Today, we have criminals who even receive presidential protection and endorsement. We have a Lamidi Adedibu who does just whatever he likes, including stealing INEC’s electronic voting machines with impunity, and whenever he feels like seeing the president, a presidential jet is sent to him. He is not in jail today because he receives the president’s protection.
Ditto for Chris Uba who once kidnapped a sitting governor, and yet has remained a trusted associate of the president, and currently a member of the ruling party’s board of trustees. We should therefore not be surprised that the Singaporean prime minister rebuffed our president. He doesn’t take him seriously, that’s why.
Some people who tried to make a case for the mitigation of the sentence on citizen Tochi said there are extenuating circumstances in the case. But I’d rather believe the Singaporean authorities who insisted that Tochi was as guilty as hell and therefore should face the full weight of the law.

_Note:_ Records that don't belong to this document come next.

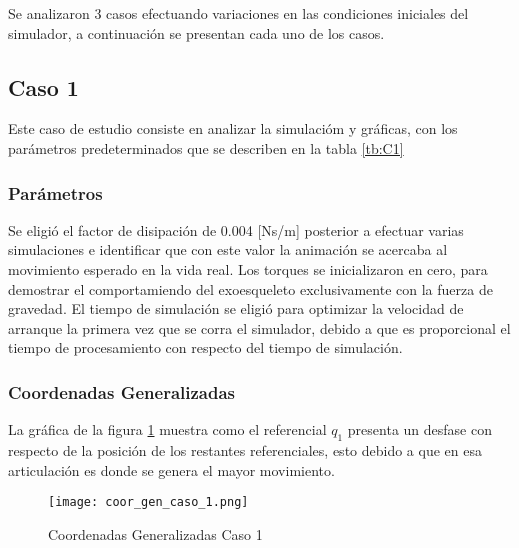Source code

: Se analizaron 3 casos efectuando variaciones en las condiciones iniciales del simulador, a continuación se presentan cada uno de los casos.

\subsection{Caso 1}\label{caso1}
    Este caso de estudio consiste en analizar la simulacióm y gráficas, con los parámetros  predeterminados que se describen en la tabla \ref{tb:C1}
    \subsubsection{Parámetros}

    Se eligió el factor de disipación de 0.004 [Ns/m] posterior a efectuar varias simulaciones e identificar que con este valor la animación se acercaba al movimiento esperado en la vida real.
    Los torques se inicializaron en cero, para demostrar el comportamiendo del exoesqueleto exclusivamente con la fuerza de gravedad.
    El tiempo de simulación se eligió para optimizar la velocidad de arranque la primera vez que se corra el simulador, debido a que es proporcional el tiempo de procesamiento con respecto del tiempo de simulación.
    \begin{table}[H]%
        \centering
        \begin{center}
        \caption{Parámetros originales del simulador (Sistema No Conservativo)} 
        \centering
        \bigskip
        \end{center}
    \label{tb:C1}
    \end{table}

    \subsubsection{Coordenadas Generalizadas}
    La gráfica de la figura \ref{fig:CoordGenC1} muestra como el referencial $q_1$ presenta un desfase con respecto de la posición de los restantes referenciales, esto debido a que en esa articulación es donde se genera el mayor movimiento. 
    \begin{figure} [H]%
            \centering
            \texttt{[image: coor\_gen\_caso\_1.png]} 
        \caption{Coordenadas Generalizadas Caso 1}
        \label{fig:CoordGenC1}
    \end{figure}

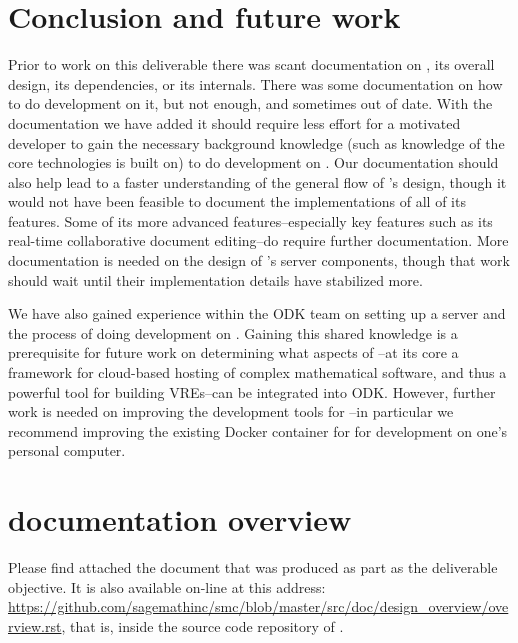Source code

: \documentclass{deliverablereport}
\renewcommand{\SMC}{\software{SMC}}
\begin{document}
\section{Conclusion and future work}
Prior to work on this deliverable there was scant documentation on \SMC, its
overall design, its dependencies, or its internals.  There was some
documentation on how to do development on it, but not enough, and sometimes out
of date.  With the documentation we have added it should require less effort
for a motivated developer to gain the necessary background knowledge (such as
knowledge of the core technologies \SMC is built on) to do development on \SMC.
Our documentation should also help lead to a faster understanding of the
general flow of \SMC's design, though it would not have been feasible to
document the implementations of all of its features.  Some of its more advanced
features--especially key features such as its real-time collaborative document
editing--do require further documentation.  More documentation is needed on the
design of \SMC's server components, though that work should wait until their
implementation details have stabilized more.

We have also gained experience within the ODK team on setting up a
\SMC server and the process of doing development on \SMC.  Gaining this shared
knowledge is a prerequisite for future work on determining what aspects of
\SMC--at its core a framework for cloud-based hosting of complex mathematical
software, and thus a powerful tool for building VREs--can be integrated into
ODK.  However, further work is needed on improving the development
tools for \SMC--in particular we recommend improving the existing Docker
container for \SMC for development on one's personal computer.


\appendix
\section{\SMC documentation overview}
\label{app:doc}

Please find attached the document that was produced as part as the deliverable
objective.  It is also available on-line at this address:
\url{https://github.com/sagemathinc/smc/blob/master/src/doc/design_overview/overview.rst},
that is, inside the source code repository of \SMC.


\end{document}
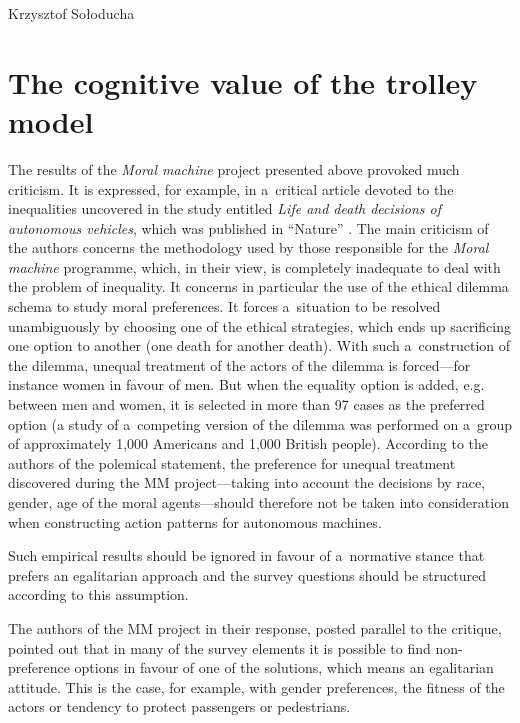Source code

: \begin{artengenv}{Krzysztof Sołoducha}
\section*{The cognitive value of the trolley model}
The results of the \textit{Moral machine} project presented above provoked much criticism. It is expressed, for example, in a~critical article devoted to the inequalities uncovered in the study entitled \textit{Life and death decisions of autonomous vehicles}, which was published in ``Nature''
\parencite[][]{bigman_life_2020}. %
 The main criticism of the authors concerns the methodology used by those responsible for the \textit{Moral machine} programme, which, in their view, is completely inadequate to deal with the problem of inequality. It concerns in particular the use of the ethical dilemma schema to study moral preferences. It forces a~situation to be resolved unambiguously by choosing one of the ethical strategies, which ends up sacrificing one option to another (one death for another death). With such a~construction of the dilemma, unequal treatment of the actors of the dilemma is forced—for instance women in favour of men. But when the equality option is added, e.g. between men and women, it is selected in more than 97 cases as the preferred option (a study of a~competing version of the dilemma was performed on a~group of approximately 1,000 Americans and 1,000 British people). According to the authors of the polemical statement, the preference for unequal treatment discovered during the MM project—taking into account the decisions by race, gender, age of the moral agents—should therefore not be taken into consideration when constructing action patterns for autonomous machines.

Such empirical results should be ignored in favour of a~normative stance that prefers an egalitarian approach and the survey questions should be structured according to this assumption.

The authors of the MM project in their response, posted parallel to the critique, pointed out that in many of the survey elements it is possible to find non-preference options in favour of one of the solutions, which means an egalitarian attitude. This is the case, for example, with gender preferences, the fitness of the actors or tendency to protect passengers or pedestrians.


\end{artengenv}
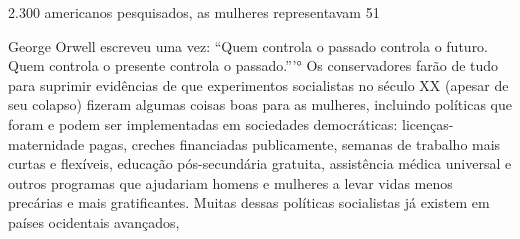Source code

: 2.{\color{blue}300} americanos pesquisados, as mulheres representavam 51%
 \par 
George Orwell escreveu uma vez: “Quem controla o passado controla o futuro. Quem controla o presente controla o passado.”’° Os conservadores farão de tudo para suprimir evidências de que experimentos socialistas no século XX (apesar de seu colapso) fizeram algumas coisas boas para as mulheres, incluindo políticas que foram e podem ser implementadas em sociedades democráticas: licenças-maternidade pagas, creches financiadas publicamente, semanas de trabalho mais curtas e flexíveis, educação pós-secundária gratuita, assistência médica universal e outros programas que ajudariam homens e mulheres a levar vidas menos precárias e mais gratificantes. Muitas dessas políticas socialistas já existem em países ocidentais avançados,
 \par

A country that dispenses injustice does not usually have the kind of success story that is Singapore. Instead, it is in Nigeria that injustice has been elevated to the level of state policy. It is a pity that Tochi had to die. If he had known, he would have committed the crime in Nigeria!
Can We Entrust IG With The Coming Elections?
Last week, six INEC Direct Data Capture machines were found in Lamidi Adedibu’s house in Ibadan. The old rascal of Ibadan politics has started his own rigging in advance. But that is not the problem now. Every society has hoodlums and that is the raison d’etre of law enforcement agents.
But the inspector-general of police who should have ordered the immediate arrest of this crook told the press recently that he was still discussing the matter with the Oyo State police commissioner. Does this not remind you of Tafa Balogun in 2003?
Is Obasanjo retaining Sunday Ehindero to rig the 2007 elections for him in spite of the fact that he has long passed the retirement age? Well, the only thing to say is to remind Ehindero of Tafa’s deserved recompense. Only fools do not learn from the mistakes of others!